### What needs to be done
From the records below, return every line containing the word "local".

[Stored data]
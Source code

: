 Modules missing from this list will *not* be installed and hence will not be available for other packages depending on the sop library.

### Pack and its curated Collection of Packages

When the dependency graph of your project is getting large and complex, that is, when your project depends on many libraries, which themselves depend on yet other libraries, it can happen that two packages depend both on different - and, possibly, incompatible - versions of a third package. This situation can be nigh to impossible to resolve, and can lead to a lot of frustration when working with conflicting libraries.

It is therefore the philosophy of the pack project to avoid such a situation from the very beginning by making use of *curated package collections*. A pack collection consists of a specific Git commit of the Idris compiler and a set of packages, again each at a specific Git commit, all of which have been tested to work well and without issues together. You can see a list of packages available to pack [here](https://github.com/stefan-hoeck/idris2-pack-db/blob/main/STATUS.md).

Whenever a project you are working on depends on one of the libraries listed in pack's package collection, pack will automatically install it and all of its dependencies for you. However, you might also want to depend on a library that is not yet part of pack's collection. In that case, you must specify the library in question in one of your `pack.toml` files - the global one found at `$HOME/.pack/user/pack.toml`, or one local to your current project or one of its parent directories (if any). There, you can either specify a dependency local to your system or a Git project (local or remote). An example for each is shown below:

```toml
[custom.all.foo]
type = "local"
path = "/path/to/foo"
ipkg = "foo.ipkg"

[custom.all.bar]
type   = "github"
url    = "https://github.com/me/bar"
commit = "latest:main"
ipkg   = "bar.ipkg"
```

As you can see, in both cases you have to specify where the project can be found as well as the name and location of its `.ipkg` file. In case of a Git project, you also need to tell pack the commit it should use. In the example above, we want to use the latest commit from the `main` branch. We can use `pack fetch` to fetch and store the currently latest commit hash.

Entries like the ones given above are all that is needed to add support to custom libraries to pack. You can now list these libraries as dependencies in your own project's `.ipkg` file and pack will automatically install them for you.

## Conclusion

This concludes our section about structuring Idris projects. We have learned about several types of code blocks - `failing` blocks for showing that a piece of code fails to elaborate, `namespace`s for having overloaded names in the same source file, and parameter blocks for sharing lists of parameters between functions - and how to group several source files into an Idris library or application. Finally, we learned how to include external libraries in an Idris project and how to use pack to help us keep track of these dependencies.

### Your response
Whenever a project you are working on depends on one of the libraries listed in pack's package collection, pack will automatically install it and all of its dependencies for you. However, you might also want to depend on a library that is not yet part of pack's collection. In that case, you must specify the library in question in one of your `pack.toml` files - the global one found at `$HOME/.pack/user/pack.toml`, or one local to your current project or one of its parent directories (if any). There, you can either specify a dependency local to your system or a Git project (local or remote). An example for each is shown below:
type = "local"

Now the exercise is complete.